There are reasons for both approaches, but for now I need to make a some kind of a decision so I can move forward. Let me describe the requirements for each approach for each component. My ruminations will be affected by specific problems I have encountered in the past, but others are certainly possible. I don’t guarantee that I’ll think of every possibility.

The other major thing I’m thinking about right now is how to graphically show the status of the components and entities in the system. Every component must be displayed graphically, probably at least with an accompanying text label. Since the visualization is supposed to be abstract, none of the entities are displayed. Rather, their location, count, and status are shown by updating the information about each of the components. Components can have different amounts of information to display, based on the type of component and the desired level of detail. The movement of entities from one component to another are governed by the events defined for the system.

I had the idea that I wanted to be able to display basic data about each component on the component itself, and more complicated data — if desired — in an associated display of additional status information. When the simulation is running at speed it would just show the components and their basic statuses (mostly the number of entities in each queue, current wait times in queues, and the number of items processed per time interval at each component, if even that). When running slowly or stepping through the simulation it could show more complicated information, which would largely consist of descriptions of entities as they transitioned from component to component. Think of an animated process diagram that displays only the graphic objects when running normally, and displaying extra boxes of information for each component when running slowly (e.g., during debugging).

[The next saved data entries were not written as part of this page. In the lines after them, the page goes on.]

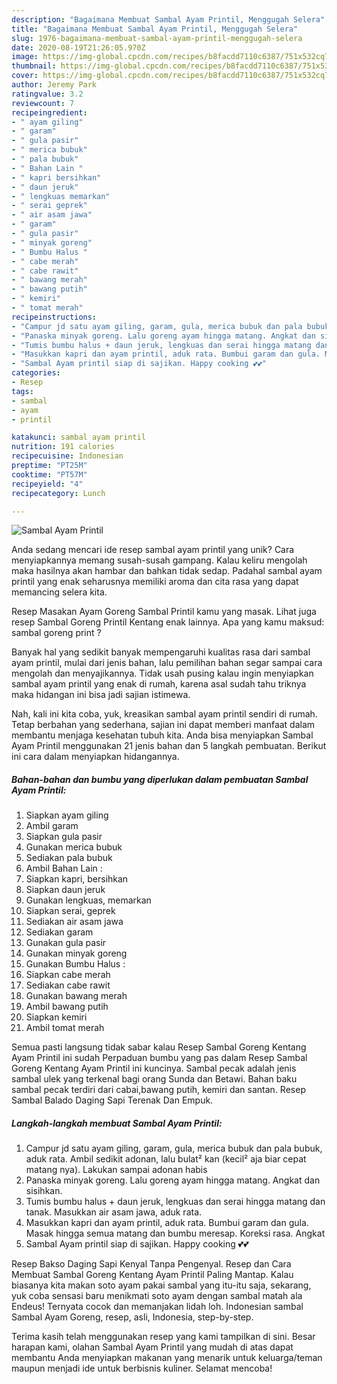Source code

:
 ```yaml
---
description: "Bagaimana Membuat Sambal Ayam Printil, Menggugah Selera"
title: "Bagaimana Membuat Sambal Ayam Printil, Menggugah Selera"
slug: 1976-bagaimana-membuat-sambal-ayam-printil-menggugah-selera
date: 2020-08-19T21:26:05.970Z
image: https://img-global.cpcdn.com/recipes/b8facdd7110c6387/751x532cq70/sambal-ayam-printil-foto-resep-utama.jpg
thumbnail: https://img-global.cpcdn.com/recipes/b8facdd7110c6387/751x532cq70/sambal-ayam-printil-foto-resep-utama.jpg
cover: https://img-global.cpcdn.com/recipes/b8facdd7110c6387/751x532cq70/sambal-ayam-printil-foto-resep-utama.jpg
author: Jeremy Park
ratingvalue: 3.2
reviewcount: 7
recipeingredient:
- " ayam giling"
- " garam"
- " gula pasir"
- " merica bubuk"
- " pala bubuk"
- " Bahan Lain "
- " kapri bersihkan"
- " daun jeruk"
- " lengkuas memarkan"
- " serai geprek"
- " air asam jawa"
- " garam"
- " gula pasir"
- " minyak goreng"
- " Bumbu Halus "
- " cabe merah"
- " cabe rawit"
- " bawang merah"
- " bawang putih"
- " kemiri"
- " tomat merah"
recipeinstructions:
- "Campur jd satu ayam giling, garam, gula, merica bubuk dan pala bubuk, aduk rata. Ambil sedikit adonan, lalu bulat² kan (kecil² aja biar cepat matang nya). Lakukan sampai adonan habis"
- "Panaska minyak goreng. Lalu goreng ayam hingga matang. Angkat dan sisihkan."
- "Tumis bumbu halus + daun jeruk, lengkuas dan serai hingga matang dan tanak. Masukkan air asam jawa, aduk rata."
- "Masukkan kapri dan ayam printil, aduk rata. Bumbui garam dan gula. Masak hingga semua matang dan bumbu meresap. Koreksi rasa. Angkat"
- "Sambal Ayam printil siap di sajikan. Happy cooking 💕💕"
categories:
- Resep
tags:
- sambal
- ayam
- printil

katakunci: sambal ayam printil 
nutrition: 191 calories
recipecuisine: Indonesian
preptime: "PT25M"
cooktime: "PT57M"
recipeyield: "4"
recipecategory: Lunch

---
```



![Sambal Ayam Printil](https://img-global.cpcdn.com/recipes/b8facdd7110c6387/751x532cq70/sambal-ayam-printil-foto-resep-utama.jpg)

Anda sedang mencari ide resep sambal ayam printil yang unik? Cara menyiapkannya memang susah-susah gampang. Kalau keliru mengolah maka hasilnya akan hambar dan bahkan tidak sedap. Padahal sambal ayam printil yang enak seharusnya memiliki aroma dan cita rasa yang dapat memancing selera kita.

Resep Masakan Ayam Goreng Sambal Printil kamu yang masak. Lihat juga resep Sambal Goreng Printil Kentang enak lainnya. Apa yang kamu maksud: sambal goreng print ?

Banyak hal yang sedikit banyak mempengaruhi kualitas rasa dari sambal ayam printil, mulai dari jenis bahan, lalu pemilihan bahan segar sampai cara mengolah dan menyajikannya. Tidak usah pusing kalau ingin menyiapkan sambal ayam printil yang enak di rumah, karena asal sudah tahu triknya maka hidangan ini bisa jadi sajian istimewa.


Nah, kali ini kita coba, yuk, kreasikan sambal ayam printil sendiri di rumah. Tetap berbahan yang sederhana, sajian ini dapat memberi manfaat dalam membantu menjaga kesehatan tubuh kita. Anda bisa menyiapkan Sambal Ayam Printil menggunakan 21 jenis bahan dan 5 langkah pembuatan. Berikut ini cara dalam menyiapkan hidangannya.

<!--inarticleads1-->

##### Bahan-bahan dan bumbu yang diperlukan dalam pembuatan Sambal Ayam Printil:

1. Siapkan  ayam giling
1. Ambil  garam
1. Siapkan  gula pasir
1. Gunakan  merica bubuk
1. Sediakan  pala bubuk
1. Ambil  Bahan Lain :
1. Siapkan  kapri, bersihkan
1. Siapkan  daun jeruk
1. Gunakan  lengkuas, memarkan
1. Siapkan  serai, geprek
1. Sediakan  air asam jawa
1. Sediakan  garam
1. Gunakan  gula pasir
1. Gunakan  minyak goreng
1. Gunakan  Bumbu Halus :
1. Siapkan  cabe merah
1. Sediakan  cabe rawit
1. Gunakan  bawang merah
1. Ambil  bawang putih
1. Siapkan  kemiri
1. Ambil  tomat merah


Semua pasti langsung tidak sabar kalau Resep Sambal Goreng Kentang Ayam Printil ini sudah Perpaduan bumbu yang pas dalam Resep Sambal Goreng Kentang Ayam Printil ini kuncinya. Sambal pecak adalah jenis sambal ulek yang terkenal bagi orang Sunda dan Betawi. Bahan baku sambal pecak terdiri dari cabai,bawang putih, kemiri dan santan. Resep Sambal Balado Daging Sapi Terenak Dan Empuk. 

<!--inarticleads2-->

##### Langkah-langkah membuat Sambal Ayam Printil:

1. Campur jd satu ayam giling, garam, gula, merica bubuk dan pala bubuk, aduk rata. Ambil sedikit adonan, lalu bulat² kan (kecil² aja biar cepat matang nya). Lakukan sampai adonan habis
1. Panaska minyak goreng. Lalu goreng ayam hingga matang. Angkat dan sisihkan.
1. Tumis bumbu halus + daun jeruk, lengkuas dan serai hingga matang dan tanak. Masukkan air asam jawa, aduk rata.
1. Masukkan kapri dan ayam printil, aduk rata. Bumbui garam dan gula. Masak hingga semua matang dan bumbu meresap. Koreksi rasa. Angkat
1. Sambal Ayam printil siap di sajikan. Happy cooking 💕💕


Resep Bakso Daging Sapi Kenyal Tanpa Pengenyal. Resep dan Cara Membuat Sambal Goreng Kentang Ayam Printil Paling Mantap. Kalau biasanya kita makan soto ayam pakai sambal yang itu-itu saja, sekarang, yuk coba sensasi baru menikmati soto ayam dengan sambal matah ala Endeus! Ternyata cocok dan memanjakan lidah loh. Indonesian sambal Sambal Ayam Goreng, resep, asli, Indonesia, step-by-step. 

Terima kasih telah menggunakan resep yang kami tampilkan di sini. Besar harapan kami, olahan Sambal Ayam Printil yang mudah di atas dapat membantu Anda menyiapkan makanan yang menarik untuk keluarga/teman maupun menjadi ide untuk berbisnis kuliner. Selamat mencoba!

Doing this would require the ability to draw every item during each refresh (which happens after every event). If the detailed information is to be displayed in a separate box then that is redrawn at the same time as well.

Two other questions occurred to me. One is whether I wanted to update the status to show times counting down for each component as it processes entities over time, as opposed to just showing the start and end time of each process, which would be simpler. The other is whether to clear the display of transition events after a specified period of time.

So here are my conclusions.

1) I’m going to place all of the intelligence in the components and none in the entities. The entities will be completely passive. This will change what I’ve done up to now.

2) I’m not going to include continuous countdowns for the status of any component. Statuses will only be updates when entities move from component to component.

3) There are only two types of events that cause updates: the creation of entities in the arrivals component, and the movement of entities from component to component thereafter.

With that I think I can actually move forward.

Oh, one final note. Seeing that I’m repeating the same patterns for displaying variable and property values I’m going to create some objects that will standardize that process as well.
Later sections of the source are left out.